━━━ EXTRACTED ENTRIES

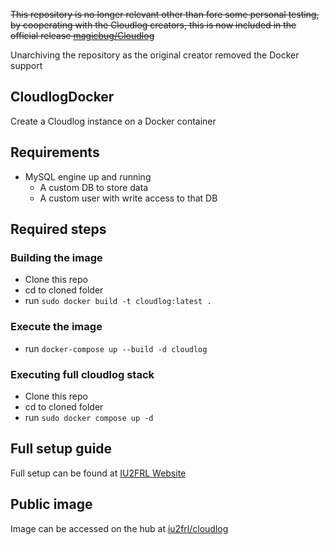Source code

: ~~This repository is no longer relevant other than fore some personal testing, by cooperating with the Cloudlog creators, this is now included in the official release [magicbug/Cloudlog](https://github.com/magicbug/Cloudlog)~~

Unarchiving the repository as the original creator removed the Docker support

## CloudlogDocker
Create a Cloudlog instance on a Docker container

## Requirements
- MySQL engine up and running
  - A custom DB to store data
  - A custom user with write access to that DB

## Required steps

### Building the image
- Clone this repo
- cd to cloned folder
- run `sudo docker build -t cloudlog:latest .`

### Execute the image
- run `docker-compose up --build -d cloudlog`

### Executing full cloudlog stack
- Clone this repo
- cd to cloned folder
- run `sudo docker compose up -d`

## Full setup guide
Full setup can be found at [IU2FRL Website](https://www.iu2frl.it/cloudlog-su-docker-container/)

## Public image
Image can be accessed on the hub at [iu2frl/cloudlog](https://hub.docker.com/repository/docker/iu2frl/cloudlog/general)
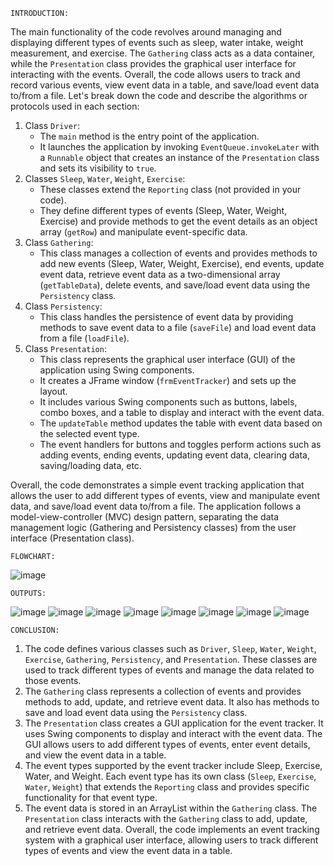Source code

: `INTRODUCTION:`

The main functionality of the code revolves around managing and displaying different types of events such as sleep, water intake, weight measurement, and exercise. The `Gathering` class acts as a data container, while the `Presentation` class provides the graphical user interface for interacting with the events.
Overall, the code allows users to track and record various events, view event data in a table, and save/load event data to/from a file.
Let's break down the code and describe the algorithms or protocols used in each section:
1. Class `Driver`:
   - The `main` method is the entry point of the application.
   - It launches the application by invoking `EventQueue.invokeLater` with a `Runnable` object that creates an instance of the `Presentation` class and sets its visibility to `true`.
2. Classes `Sleep`, `Water`, `Weight`, `Exercise`:
   - These classes extend the `Reporting` class (not provided in your code).
   - They define different types of events (Sleep, Water, Weight, Exercise) and provide methods to get the event details as an object array (`getRow`) and manipulate event-specific data.
3. Class `Gathering`:
   - This class manages a collection of events and provides methods to add new events (Sleep, Water, Weight, Exercise), end events, update event data, retrieve event data as a two-dimensional array (`getTableData`), delete events, and save/load event data using the `Persistency` class.
4. Class `Persistency`:
   - This class handles the persistence of event data by providing methods to save event data to a file (`saveFile`) and load event data from a file (`loadFile`).
5. Class `Presentation`:
   - This class represents the graphical user interface (GUI) of the application using Swing components.
   - It creates a JFrame window (`frmEventTracker`) and sets up the layout.
   - It includes various Swing components such as buttons, labels, combo boxes, and a table to display and interact with the event data.
   - The `updateTable` method updates the table with event data based on the selected event type.
   - The event handlers for buttons and toggles perform actions such as adding events, ending events, updating event data, clearing data, saving/loading data, etc.

Overall, the code demonstrates a simple event tracking application that allows the user to add different types of events, view and manipulate event data, and save/load event data to/from a file. The application follows a model-view-controller (MVC) design pattern, separating the data management logic (Gathering and Persistency classes) from the user interface (Presentation class).

`FLOWCHART:`

![image](https://github.com/Sanisetty-bhavya/Event-Tracker/assets/114378144/6423b76f-eb49-453f-ac3a-c2c6c4420fbd)

`OUTPUTS:`

![image](https://github.com/Sanisetty-bhavya/Event-Tracker/assets/114378144/221d33da-5dd5-4ad1-ada6-fd120f4afb42)
![image](https://github.com/Sanisetty-bhavya/Event-Tracker/assets/114378144/3afa7476-031b-4742-b2c1-fded3a0519b8)
![image](https://github.com/Sanisetty-bhavya/Event-Tracker/assets/114378144/07a36b2e-adbd-4999-99de-27c46f3ac7bd)
![image](https://github.com/Sanisetty-bhavya/Event-Tracker/assets/114378144/d7df6c29-4e6b-4ff7-bdcc-69b4936b5380)
![image](https://github.com/Sanisetty-bhavya/Event-Tracker/assets/114378144/2a7c5e9f-eecb-40aa-9a06-b75c439a07d7)
![image](https://github.com/Sanisetty-bhavya/Event-Tracker/assets/114378144/f419d79b-968f-48e7-b26b-911bffbe7af2)
![image](https://github.com/Sanisetty-bhavya/Event-Tracker/assets/114378144/6318dbc2-832d-4c4e-a9f2-dfe91a2f5cbf)
![image](https://github.com/Sanisetty-bhavya/Event-Tracker/assets/114378144/78ef216b-c28e-44e4-8fb3-2e4d9dd55a18)

`CONCLUSION:`
1. The code defines various classes such as `Driver`, `Sleep`, `Water`, `Weight`, `Exercise`, `Gathering`, `Persistency`, and `Presentation`. These classes are used to track different types of events and manage the data related to those events.
2. The `Gathering` class represents a collection of events and provides methods to add, update, and retrieve event data. It also has methods to save and load event data using the `Persistency` class.
3. The `Presentation` class creates a GUI application for the event tracker. It uses Swing components to display and interact with the event data. The GUI allows users to add different types of events, enter event details, and view the event data in a table.
4. The event types supported by the event tracker include Sleep, Exercise, Water, and Weight. Each event type has its own class (`Sleep`, `Exercise`, `Water`, `Weight`) that extends the `Reporting` class and provides specific functionality for that event type.
5. The event data is stored in an ArrayList within the `Gathering` class. The `Presentation` class interacts with the `Gathering` class to add, update, and retrieve event data.
Overall, the code implements an event tracking system with a graphical user interface, allowing users to track different types of events and view the event data in a table.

━━━━━━

Exact lines only, please. Repeat everything from the top of the records through the line containing "docker compose up", both ends in and pictures out.

◆ PROBLEM SOLUTION:
Source code

: ~~This repository is no longer relevant other than fore some personal testing, by cooperating with the Cloudlog creators, this is now included in the official release [magicbug/Cloudlog](https://github.com/magicbug/Cloudlog)~~

Unarchiving the repository as the original creator removed the Docker support

## CloudlogDocker
Create a Cloudlog instance on a Docker container

## Requirements
- MySQL engine up and running
  - A custom DB to store data
  - A custom user with write access to that DB

## Required steps

### Building the image
- Clone this repo
- cd to cloned folder
- run `sudo docker build -t cloudlog:latest .`

### Execute the image
- run `docker-compose up --build -d cloudlog`

### Executing full cloudlog stack
- Clone this repo
- cd to cloned folder
- run `sudo docker compose up -d`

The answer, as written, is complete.